More than 55 percent of survivors of the 1945 atomic bombings still feel anxiety over the impact of radiation exposure on their health, and nearly half fear their descendants may also be affected, an Asahi Shimbun survey showed.
To mark the 70th anniversary of the Aug. 6 bombing of Hiroshima and the Aug. 9 bombing of Nagasaki at the end of World War II, The Asahi Shimbun sent questionnaires to about 22,000 hibakusha.
Of the 5,762 people who gave valid responses, 3,193, or 55.4 percent, said that whenever they become ill or feel subpar, they fear their conditions could be a result of their exposure to radiation from the atomic bombs.
In addition, 2,801 respondents, or 48.6 percent, said they feel anxiety over whether their exposure to radiation may have affected the health of their children and grandchildren, although such genetic effects have not been scientifically confirmed.
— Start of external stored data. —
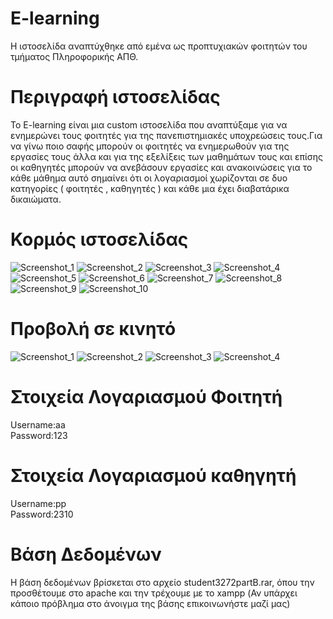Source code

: # E-learning
Η ιστοσελίδα αναπτύχθηκε από εμένα ως προπτυχιακών φοιτητών του τμήματος Πληροφορικής ΑΠΘ.

# Περιγραφή ιστοσελίδας
To E-learning είναι μια custom ιστοσελίδα που αναπτύξαμε για να ενημερώνει τους φοιτητές για της πανεπιστημιακές υποχρεώσεις τους.Για να γίνω ποιο σαφής
μπορούν οι φοιτητές να ενημερωθούν για της εργασίες τους άλλα και για της εξελίξεις των μαθημάτων τους και επίσης οι καθηγητές μπορούν να ανεβάσουν 
εργασίες και ανακοινώσεις για το κάθε μάθημα αυτό σημαίνει ότι οι λογαριασμοί χωρίζονται σε δυο κατηγορίες ( φοιτητές , καθηγητές ) και κάθε μια έχει 
διαβατάρικα δικαιώματα.

# Κορμός ιστοσελίδας
![Screenshot_1](https://user-images.githubusercontent.com/56134371/175782228-1ba8dd95-c060-42d8-8798-2f5ab0f8d6c9.png)
![Screenshot_2](https://user-images.githubusercontent.com/56134371/175782229-e5e3bd86-e3bc-4652-8515-d9081379510e.png)
![Screenshot_3](https://user-images.githubusercontent.com/56134371/175782232-857a5f8d-a25b-449b-8e02-fa682748b5fe.png)
![Screenshot_4](https://user-images.githubusercontent.com/56134371/175782234-051deee1-ae9d-4c4c-af45-95a0858b1c5f.png)
![Screenshot_5](https://user-images.githubusercontent.com/56134371/175782236-a0921d4a-648a-4fd1-81d1-5893231c17bc.png)
![Screenshot_6](https://user-images.githubusercontent.com/56134371/175782249-7e646ed6-1250-4224-95b6-9ca5669407ff.png)
![Screenshot_7](https://user-images.githubusercontent.com/56134371/175782253-66eb6a21-45f1-4f86-b7c1-e8c61620bc54.png)
![Screenshot_8](https://user-images.githubusercontent.com/56134371/175782254-bc3849af-c31c-4160-9f22-5e139022c371.png)
![Screenshot_9](https://user-images.githubusercontent.com/56134371/175782255-b391c522-1e25-487a-876b-7ed04e7c786e.png)
![Screenshot_10](https://user-images.githubusercontent.com/56134371/175782257-e2332b57-9021-4632-883f-9acd26f3cc11.png)

# Προβολή σε κινητό <br>
![Screenshot_1](https://user-images.githubusercontent.com/56134371/175782339-13f2e7d4-9e9d-45c2-b955-4b0974574388.png)
![Screenshot_2](https://user-images.githubusercontent.com/56134371/175782340-690fe7ce-9933-4fdf-83f8-61ae28ba82a6.png)
![Screenshot_3](https://user-images.githubusercontent.com/56134371/175782341-d50c916b-267f-4606-8d9f-b0068bc9dd2f.png)
![Screenshot_4](https://user-images.githubusercontent.com/56134371/175782342-7166dfda-8f32-4c7c-8433-939d950f6707.png)


# Στοιχεία Λογαριασμού Φοιτητή
Username:aa<br>
Password:123<br>

# Στοιχεία Λογαριασμού καθηγητή
Username:pp<br>
Password:2310<br>

# Βάση Δεδομένων
Η βάση δεδομένων βρίσκεται στο αρχείο student3272partΒ.rar, όπου την προσθέτουμε στο apache και την τρέχουμε με το xampp (Αν υπάρχει κάποιο πρόβλημα
στο άνοιγμα της βάσης επικοινωνήστε μαζί μας)
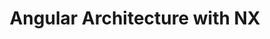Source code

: ---
title: Angular Architecture with NX
description: Master the first steps and principles of Angular the client side framework for building modern web applications.
image: banner.jpg
---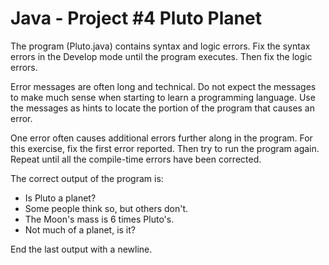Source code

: # Java - Project #4 Pluto Planet

The program (Pluto.java) contains syntax and logic errors. Fix the syntax errors in the Develop mode until the program executes. Then fix the logic errors.

Error messages are often long and technical. Do not expect the messages to make much sense when starting to learn a programming language. Use the messages as hints to locate the portion of the program that causes an error.

One error often causes additional errors further along in the program. For this exercise, fix the first error reported. Then try to run the program again. Repeat until all the compile-time errors have been corrected.

The correct output of the program is:

- Is Pluto a planet?
- Some people think so, but others don't.
- The Moon's mass is 6 times Pluto's.
- Not much of a planet, is it?

End the last output with a newline.
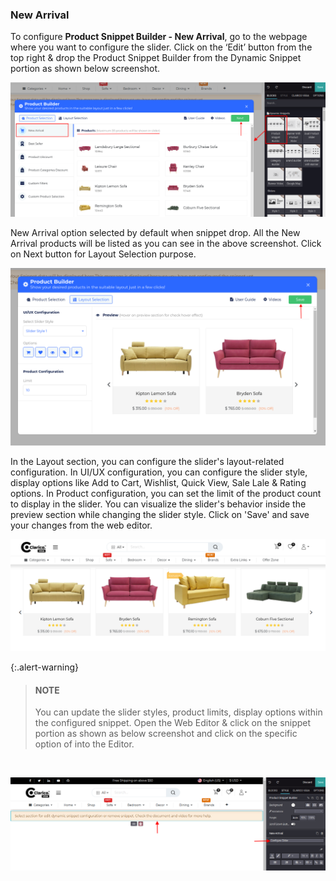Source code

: 
### New Arrival



To configure **Product Snippet Builder - New Arrival**, go to the webpage where you want to configure the slider. Click on the ‘Edit’ button from the top right & drop the Product Snippet Builder from the Dynamic Snippet portion as shown below screenshot.


![](./images/25-1-1.png)


New Arrival option selected by default when snippet drop. All the New Arrival products will be listed as you can see in the above screenshot. Click on Next button for Layout Selection purpose.


![](./images/25-1-2.png)


In the Layout section, you can configure the slider's layout-related configuration. In UI/UX configuration, you can configure the slider style, display options like Add to Cart, Wishlist, Quick View, Sale Lale & Rating options. In Product configuration, you can set the limit of the product count to display in the slider. You can visualize the slider's behavior inside the preview section while changing the slider style. Click on 'Save' and save your changes from the web editor.


![](./images/25-1-3.png)



{:.alert-warning} 
> 
> #### NOTE
> 
> You can update the slider styles, product limits, display options within the configured snippet. Open the Web Editor & click on the snippet portion as shown as below screenshot and click on the specific option of into the Editor.
> 
> 
> 


 


![](./images/25-1-4.png)



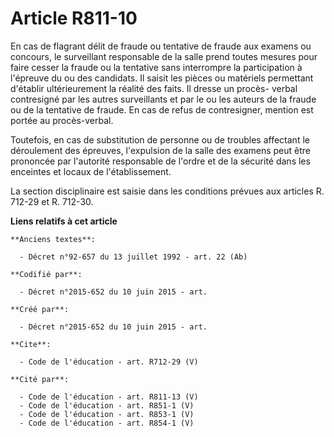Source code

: # Article R811-10

En cas de flagrant délit de fraude ou tentative de fraude aux examens ou concours, le surveillant responsable de la salle
prend toutes mesures pour faire cesser la fraude ou la tentative sans interrompre la participation à l'épreuve du ou des
candidats. Il saisit les pièces ou matériels permettant d'établir ultérieurement la réalité des faits. Il dresse un procès-
verbal contresigné par les autres surveillants et par le ou les auteurs de la fraude ou de la tentative de fraude. En cas de
refus de contresigner, mention est portée au procès-verbal. 

Toutefois, en cas de substitution de personne ou de troubles affectant le déroulement des épreuves, l'expulsion de la salle
des examens peut être prononcée par l'autorité responsable de l'ordre et de la sécurité dans les enceintes et locaux de
l'établissement. 

La section disciplinaire est saisie dans les conditions prévues aux articles R. 712-29 et R. 712-30.

**Liens relatifs à cet article**

	**Anciens textes**:

	  - Décret n°92-657 du 13 juillet 1992 - art. 22 (Ab)

	**Codifié par**:

	  - Décret n°2015-652 du 10 juin 2015 - art.

	**Créé par**:

	  - Décret n°2015-652 du 10 juin 2015 - art.

	**Cite**:

	  - Code de l'éducation - art. R712-29 (V)

	**Cité par**:

	  - Code de l'éducation - art. R811-13 (V)
	  - Code de l'éducation - art. R851-1 (V)
	  - Code de l'éducation - art. R853-1 (V)
	  - Code de l'éducation - art. R854-1 (V)
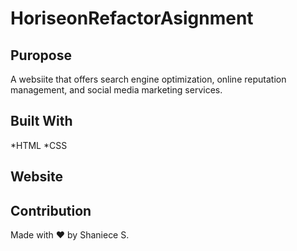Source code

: # HoriseonRefactorAsignment

## Puropose
A websiite that offers search engine optimization, online reputation management, and social media marketing services.

## Built With
*HTML
*CSS

## Website


## Contribution 
Made with ❤️ by Shaniece S.
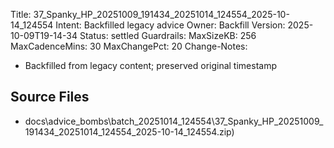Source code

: Title: 37_Spanky_HP_20251009_191434_20251014_124554_2025-10-14_124554
Intent: Backfilled legacy advice
Owner: Backfill
Version: 2025-10-09T19-14-34
Status: settled
Guardrails:
  MaxSizeKB: 256
  MaxCadenceMins: 30
  MaxChangePct: 20
Change-Notes:
  - Backfilled from legacy content; preserved original timestamp

## Source Files
- docs\advice_bombs\batch_20251014_124554\37_Spanky_HP_20251009_191434_20251014_124554_2025-10-14_124554.zip)
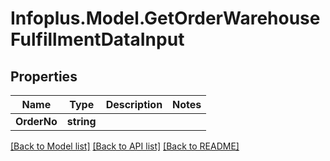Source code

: # Infoplus.Model.GetOrderWarehouseFulfillmentDataInput
## Properties

Name | Type | Description | Notes
------------ | ------------- | ------------- | -------------
**OrderNo** | **string** |  | 

[[Back to Model list]](../README.md#documentation-for-models) [[Back to API list]](../README.md#documentation-for-api-endpoints) [[Back to README]](../README.md)


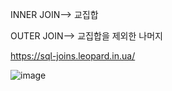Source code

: INNER JOIN--> 교집합

OUTER JOIN--> 교집합을 제외한 나머지

https://sql-joins.leopard.in.ua/

![image](https://user-images.githubusercontent.com/108928206/187450884-69530706-b6f4-431d-bfbd-e413b682144b.png)

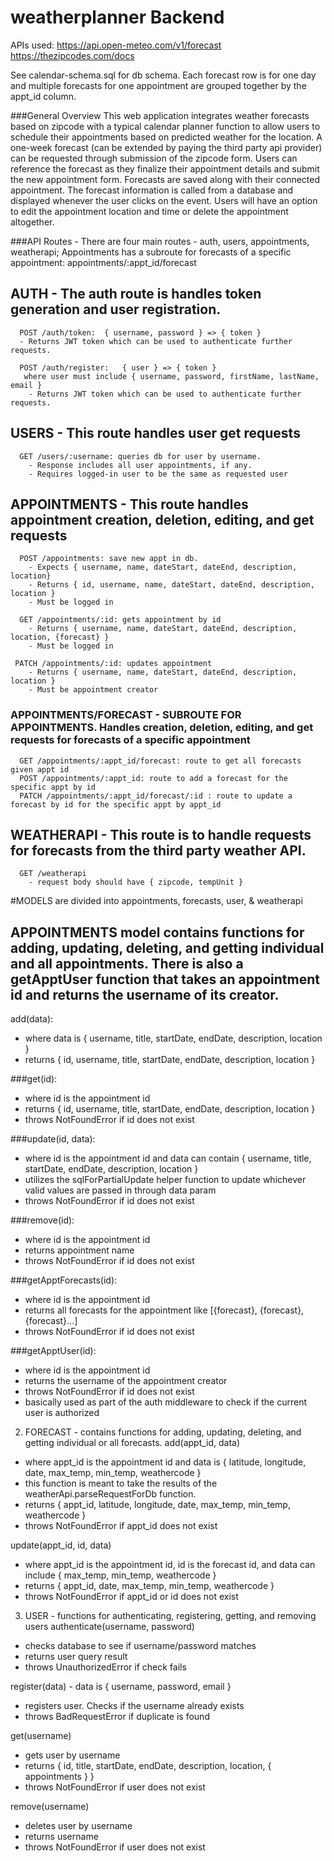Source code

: # weatherplanner Backend

APIs used: 
https://api.open-meteo.com/v1/forecast
https://thezipcodes.com/docs

See calendar-schema.sql for db schema. Each forecast row is for one day and multiple forecasts for one appointment are grouped together by the appt_id column.

###General Overview
This web application integrates weather forecasts based on zipcode with a typical calendar planner function to allow users to schedule their appointments based on predicted weather for the location. A one-week forecast (can be extended by paying the third party api provider) can be requested through submission of the zipcode form. Users can reference the forecast as they finalize their appointment details and submit the new appointment form. Forecasts are saved along with their connected appointment. The forecast information is called from a database and displayed whenever the user clicks on the event. Users will have an option to edit the appointment location and time or delete the appointment altogether. 

###API Routes - There are four main routes - auth, users, appointments, weatherapi; Appointments has a subroute for forecasts of a specific appointment: appointments/:appt_id/forecast 

##  AUTH - The auth route is handles token generation and user registration.
      POST /auth/token:  { username, password } => { token }
      - Returns JWT token which can be used to authenticate further requests.
    
      POST /auth/register:   { user } => { token }
       where user must include { username, password, firstName, lastName, email }
        - Returns JWT token which can be used to authenticate further requests.

##  USERS - This route handles user get requests
      GET /users/:username: queries db for user by username. 
        - Response includes all user appointments, if any.
        - Requires logged-in user to be the same as requested user
    
## APPOINTMENTS - This route handles appointment creation, deletion, editing, and get requests
      POST /appointments: save new appt in db. 
        - Expects { username, name, dateStart, dateEnd, description, location} 
        - Returns { id, username, name, dateStart, dateEnd, description, location }
        - Must be logged in
    
      GET /appointments/:id: gets appointment by id 
        - Returns { username, name, dateStart, dateEnd, description, location, {forecast} }
        - Must be logged in
    
     PATCH /appointments/:id: updates appointment 
        - Returns { username, name, dateStart, dateEnd, description, location }
        - Must be appointment creator
    
###  APPOINTMENTS/FORECAST - SUBROUTE FOR APPOINTMENTS. Handles creation, deletion, editing, and get requests for forecasts of a specific appointment
      GET /appointments/:appt_id/forecast: route to get all forecasts given appt id
      POST /appointments/:appt_id: route to add a forecast for the specific appt by id
      PATCH /appointments/:appt_id/forecast/:id : route to update a forecast by id for the specific appt by appt_id
    
## WEATHERAPI - This route is to handle requests for forecasts from the third party weather API.
      GET /weatherapi
        - request body should have { zipcode, tempUnit }

#MODELS are divided into appointments, forecasts, user, & weatherapi
## APPOINTMENTS model contains functions for adding, updating, deleting, and getting individual and all appointments. There is also a getApptUser function that takes an appointment id and returns the username of its creator.
 add(data): 
 - where data is { username, title, startDate, endDate, description, location } 
 - returns { id, username, title, startDate, endDate, description, location }
 
 ###get(id): 
 - where id is the appointment id
 - returns { id, username, title, startDate, endDate, description, location } 
 - throws NotFoundError if id does not exist
 
###update(id, data):
 - where id is the appointment id and data can contain { username, title, startDate, endDate, description, location }
 - utilizes the sqlForPartialUpdate helper function to update whichever valid values are passed in through data param
 - throws NotFoundError if id does not exist

###remove(id):
 - where id is the appointment id
 - returns appointment name
 - throws NotFoundError if id does not exist

###getApptForecasts(id):
 - where id is the appointment id
 - returns all forecasts for the appointment like [{forecast}, {forecast}, {forecast}...]
 - throws NotFoundError if id does not exist

###getApptUser(id):
 - where id is the appointment id
 - returns the username of the appointment creator
 - throws NotFoundError if id does not exist
 - basically used as part of the auth middleware to check if the current user is authorized

2) FORECAST - contains functions for adding, updating, deleting, and getting individual or all forecasts.
add(appt_id, data)
- where appt_id is the appointment id and data is { latitude, longitude, date, max_temp, min_temp, weathercode }
- this function is meant to take the results of the weatherApi.parseRequestForDb function. 
- returns { appt_id, latitude, longitude, date, max_temp, min_temp, weathercode }
- throws NotFoundError if appt_id does not exist

update(appt_id, id, data)
- where appt_id is the appointment id, id is the forecast id, and data can include { max_temp, min_temp, weathercode }
- returns { appt_id, date, max_temp, min_temp, weathercode }
- throws NotFoundError if appt_id or id does not exist

3) USER - functions for authenticating, registering, getting, and removing users
authenticate(username, password)
- checks database to see if username/password matches
- returns user query result
- throws UnauthorizedError if check fails

register(data) - data is { username, password, email }
- registers user. Checks if the username already exists
- throws BadRequestError if duplicate is found

get(username)
- gets user by username
- returns { id, title, startDate, endDate, description, location, { appointments } }
- throws NotFoundError if user does not exist

remove(username)
- deletes user by username
- returns username
- throws NotFoundError if user does not exist
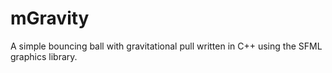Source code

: # mGravity
A simple bouncing ball with gravitational pull written in C++ using the SFML graphics library.
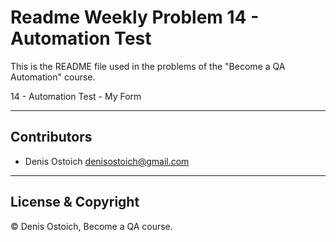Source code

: # Readme Weekly Problem 14 - Automation Test

This is the README file used in the problems of the "Become a QA Automation" course.

14 - Automation Test - My Form

---

## Contributors

- Denis Ostoich <denisostoich@gmail.com>

---

## License & Copyright

© Denis Ostoich, Become a QA course.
The questionnaires were sent to atomic bomb survivors around Japan through organizations under the umbrella of the Japan Confederation of A- and H-Bomb Sufferers Organizations (Nihon Hidankyo).
The respondents are from 46 prefectures, including 1,542 in Hiroshima Prefecture, 1,244 in Tokyo, 550 in Kanagawa Prefecture and 243 in Nagasaki Prefecture. Their average age is 81.1, up 8.7 years from the previous survey a decade ago.
Many survivors have grown alarmed by the threat of nuclear warfare in the current international situation, including heightening diplomatic tensions between the United States and Russia and Russian President Vladimir Putin’s recent statement that the country was prepared to use nuclear weapons.
As many as 3,656 respondents, or 63.5 percent, said the risk of nuclear weapons being used in warfare has increased over the past decade.
More than a quarter of the respondents, or 1,474, said it is unreasonable for Japan’s national security to rely on the U.S. nuclear umbrella, while 2,519 people, or 43.7 percent, said such a policy is inevitable.